Finnish ice hockey player (born 2002)

Ville Ottavainen (born 12 August 2002) is a Finnish professional ice hockey player who is currently playing with the Coachella Valley Firebirds in the American Hockey League (AHL) as a prospect under contract to the Seattle Kraken of the National Hockey League (NHL). He was selected 99th overall in the 2021 NHL entry draft by the Kraken.

==Playing career ==
Ottavainen originally played as a junior hockey with Oulun Kärpät through to the under-18 level before moving to North America to play major junior hockey with the Kitchener Rangers of the Ontario Hockey League (OHL) for the 2019–20 season.

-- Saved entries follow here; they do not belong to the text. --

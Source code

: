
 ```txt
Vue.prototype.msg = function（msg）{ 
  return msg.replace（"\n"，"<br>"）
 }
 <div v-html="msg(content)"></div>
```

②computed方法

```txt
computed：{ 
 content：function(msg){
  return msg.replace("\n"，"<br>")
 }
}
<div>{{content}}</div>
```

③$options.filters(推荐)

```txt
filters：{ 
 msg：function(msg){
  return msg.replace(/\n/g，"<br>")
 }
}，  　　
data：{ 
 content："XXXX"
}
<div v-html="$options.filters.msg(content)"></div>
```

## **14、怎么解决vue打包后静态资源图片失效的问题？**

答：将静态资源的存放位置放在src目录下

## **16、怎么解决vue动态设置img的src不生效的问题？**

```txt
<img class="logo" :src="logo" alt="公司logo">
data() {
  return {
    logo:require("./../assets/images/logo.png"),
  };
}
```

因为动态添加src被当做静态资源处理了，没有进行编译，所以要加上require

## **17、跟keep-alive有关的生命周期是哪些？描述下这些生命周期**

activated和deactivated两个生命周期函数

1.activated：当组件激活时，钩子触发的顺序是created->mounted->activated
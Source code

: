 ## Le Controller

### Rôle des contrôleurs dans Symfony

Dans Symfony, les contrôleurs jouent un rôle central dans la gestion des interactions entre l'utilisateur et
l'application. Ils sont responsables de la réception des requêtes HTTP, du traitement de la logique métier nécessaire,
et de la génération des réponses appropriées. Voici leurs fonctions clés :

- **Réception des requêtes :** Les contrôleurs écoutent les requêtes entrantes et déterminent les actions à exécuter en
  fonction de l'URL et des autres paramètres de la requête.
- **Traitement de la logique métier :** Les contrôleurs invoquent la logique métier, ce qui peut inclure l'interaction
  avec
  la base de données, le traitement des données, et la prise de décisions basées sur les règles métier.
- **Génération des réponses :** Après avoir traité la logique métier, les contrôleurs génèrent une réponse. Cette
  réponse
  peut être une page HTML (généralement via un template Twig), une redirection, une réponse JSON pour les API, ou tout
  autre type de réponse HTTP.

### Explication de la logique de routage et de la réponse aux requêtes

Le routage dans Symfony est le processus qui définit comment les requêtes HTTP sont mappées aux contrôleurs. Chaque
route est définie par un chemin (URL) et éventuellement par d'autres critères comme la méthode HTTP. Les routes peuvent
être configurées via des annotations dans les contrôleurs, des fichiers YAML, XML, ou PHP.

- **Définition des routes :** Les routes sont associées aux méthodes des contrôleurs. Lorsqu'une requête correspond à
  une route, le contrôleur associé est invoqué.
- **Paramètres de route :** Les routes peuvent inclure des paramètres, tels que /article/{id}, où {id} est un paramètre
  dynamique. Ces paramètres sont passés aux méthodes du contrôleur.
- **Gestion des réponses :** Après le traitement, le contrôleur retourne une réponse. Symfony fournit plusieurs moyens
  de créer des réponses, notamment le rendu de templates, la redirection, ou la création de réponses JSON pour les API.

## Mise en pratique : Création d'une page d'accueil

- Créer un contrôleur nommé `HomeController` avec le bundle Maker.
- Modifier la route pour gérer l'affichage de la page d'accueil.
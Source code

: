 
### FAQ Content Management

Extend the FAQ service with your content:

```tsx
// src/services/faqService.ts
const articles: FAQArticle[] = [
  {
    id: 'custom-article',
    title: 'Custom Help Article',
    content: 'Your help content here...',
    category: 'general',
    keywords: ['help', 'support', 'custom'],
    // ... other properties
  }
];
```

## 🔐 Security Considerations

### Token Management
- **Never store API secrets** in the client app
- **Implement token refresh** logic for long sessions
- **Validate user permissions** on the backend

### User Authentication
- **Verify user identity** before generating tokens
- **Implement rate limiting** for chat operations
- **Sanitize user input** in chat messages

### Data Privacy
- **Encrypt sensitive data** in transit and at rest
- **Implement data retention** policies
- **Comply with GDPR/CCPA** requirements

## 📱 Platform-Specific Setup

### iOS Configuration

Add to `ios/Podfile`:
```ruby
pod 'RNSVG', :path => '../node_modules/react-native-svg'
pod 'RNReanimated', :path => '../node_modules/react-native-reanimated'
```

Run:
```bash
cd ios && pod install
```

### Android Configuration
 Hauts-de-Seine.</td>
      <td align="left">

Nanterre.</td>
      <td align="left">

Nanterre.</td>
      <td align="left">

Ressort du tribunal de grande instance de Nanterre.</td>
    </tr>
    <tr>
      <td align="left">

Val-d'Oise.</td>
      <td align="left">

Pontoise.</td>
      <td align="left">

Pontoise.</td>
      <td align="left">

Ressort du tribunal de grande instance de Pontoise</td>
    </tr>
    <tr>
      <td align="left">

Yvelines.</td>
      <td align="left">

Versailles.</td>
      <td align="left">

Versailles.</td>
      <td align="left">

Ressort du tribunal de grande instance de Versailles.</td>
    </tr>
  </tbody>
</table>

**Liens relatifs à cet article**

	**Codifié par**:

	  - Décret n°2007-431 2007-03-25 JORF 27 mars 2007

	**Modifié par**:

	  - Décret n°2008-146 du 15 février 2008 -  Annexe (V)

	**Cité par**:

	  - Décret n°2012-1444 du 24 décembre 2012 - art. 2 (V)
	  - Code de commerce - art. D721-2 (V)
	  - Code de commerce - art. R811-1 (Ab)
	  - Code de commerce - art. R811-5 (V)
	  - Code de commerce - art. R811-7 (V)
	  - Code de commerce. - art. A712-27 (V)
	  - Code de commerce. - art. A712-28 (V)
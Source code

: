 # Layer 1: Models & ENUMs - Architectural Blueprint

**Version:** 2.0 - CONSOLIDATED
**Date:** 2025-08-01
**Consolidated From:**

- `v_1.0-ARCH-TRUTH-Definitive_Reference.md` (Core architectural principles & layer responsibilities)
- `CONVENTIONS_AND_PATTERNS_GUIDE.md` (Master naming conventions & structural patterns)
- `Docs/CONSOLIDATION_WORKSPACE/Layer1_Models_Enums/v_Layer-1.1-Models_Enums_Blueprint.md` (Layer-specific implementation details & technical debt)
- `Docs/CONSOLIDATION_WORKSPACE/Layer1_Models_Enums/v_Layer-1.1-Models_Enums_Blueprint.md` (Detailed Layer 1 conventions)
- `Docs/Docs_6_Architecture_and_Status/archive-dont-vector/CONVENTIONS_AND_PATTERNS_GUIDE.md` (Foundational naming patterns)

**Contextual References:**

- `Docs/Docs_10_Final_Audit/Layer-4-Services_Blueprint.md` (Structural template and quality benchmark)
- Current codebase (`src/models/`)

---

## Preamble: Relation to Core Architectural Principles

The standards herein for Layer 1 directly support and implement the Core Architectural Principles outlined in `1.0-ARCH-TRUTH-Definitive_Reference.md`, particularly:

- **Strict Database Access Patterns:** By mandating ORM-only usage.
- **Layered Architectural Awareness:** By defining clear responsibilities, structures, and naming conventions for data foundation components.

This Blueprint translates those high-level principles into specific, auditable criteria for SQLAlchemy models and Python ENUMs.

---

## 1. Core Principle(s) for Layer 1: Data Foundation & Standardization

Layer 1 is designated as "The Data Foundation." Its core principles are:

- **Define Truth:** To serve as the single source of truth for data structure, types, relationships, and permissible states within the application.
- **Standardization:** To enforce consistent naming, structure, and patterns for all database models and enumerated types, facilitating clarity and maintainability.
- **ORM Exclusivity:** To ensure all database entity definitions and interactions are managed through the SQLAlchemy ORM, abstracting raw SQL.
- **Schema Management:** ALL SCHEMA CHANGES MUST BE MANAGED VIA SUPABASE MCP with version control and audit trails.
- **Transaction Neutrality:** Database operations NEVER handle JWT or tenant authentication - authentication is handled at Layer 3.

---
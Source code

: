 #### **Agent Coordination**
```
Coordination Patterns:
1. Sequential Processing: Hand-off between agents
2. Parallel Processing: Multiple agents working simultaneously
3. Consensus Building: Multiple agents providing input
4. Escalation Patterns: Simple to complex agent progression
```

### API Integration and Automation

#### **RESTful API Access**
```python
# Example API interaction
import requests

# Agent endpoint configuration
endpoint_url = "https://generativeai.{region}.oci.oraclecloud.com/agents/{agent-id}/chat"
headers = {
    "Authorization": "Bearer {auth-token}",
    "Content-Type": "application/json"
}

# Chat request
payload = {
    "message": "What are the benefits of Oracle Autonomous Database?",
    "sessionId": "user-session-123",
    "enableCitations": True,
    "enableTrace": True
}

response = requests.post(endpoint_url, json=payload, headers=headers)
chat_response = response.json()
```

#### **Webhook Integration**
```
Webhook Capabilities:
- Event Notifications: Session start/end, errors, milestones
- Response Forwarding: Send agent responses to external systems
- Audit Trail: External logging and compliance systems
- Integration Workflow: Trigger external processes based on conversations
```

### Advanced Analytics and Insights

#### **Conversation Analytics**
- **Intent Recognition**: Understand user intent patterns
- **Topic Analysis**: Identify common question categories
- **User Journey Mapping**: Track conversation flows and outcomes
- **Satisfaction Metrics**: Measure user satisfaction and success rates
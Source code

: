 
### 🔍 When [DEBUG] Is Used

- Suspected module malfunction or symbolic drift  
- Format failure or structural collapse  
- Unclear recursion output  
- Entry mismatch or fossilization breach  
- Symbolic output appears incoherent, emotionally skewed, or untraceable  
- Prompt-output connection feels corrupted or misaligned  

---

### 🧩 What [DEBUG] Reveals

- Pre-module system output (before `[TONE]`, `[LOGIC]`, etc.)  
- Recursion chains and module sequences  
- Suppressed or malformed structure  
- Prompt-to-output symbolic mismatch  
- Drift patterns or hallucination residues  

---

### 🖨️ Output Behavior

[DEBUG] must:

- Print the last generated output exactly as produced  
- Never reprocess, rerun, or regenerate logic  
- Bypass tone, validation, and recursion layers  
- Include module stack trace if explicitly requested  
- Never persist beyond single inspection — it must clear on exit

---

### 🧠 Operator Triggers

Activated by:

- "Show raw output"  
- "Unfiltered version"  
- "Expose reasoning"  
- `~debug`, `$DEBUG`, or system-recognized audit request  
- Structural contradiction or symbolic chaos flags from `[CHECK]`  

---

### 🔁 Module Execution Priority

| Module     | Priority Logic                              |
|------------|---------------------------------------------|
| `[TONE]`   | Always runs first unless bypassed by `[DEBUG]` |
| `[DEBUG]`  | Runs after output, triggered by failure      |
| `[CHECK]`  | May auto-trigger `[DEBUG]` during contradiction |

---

With the following 2020–21 season postponed and later cancelled, Ottavainen remained in Finland and played on loan from the Rangers with JYP Jyväskylä of the Liiga. He played 22 games and put up 3 points. He was moved to play for KeuPa HT in Mestis for 2 games, posting 2 points. He secured a three-year contract extension on 23 March 2021.

Concluding his North American junior career, and following his selection in the fourth-round 99th overall by the Seattle Kraken in the 2021 NHL entry draft, Ottavainen continued his tenure with JYP in the 2021–22 season.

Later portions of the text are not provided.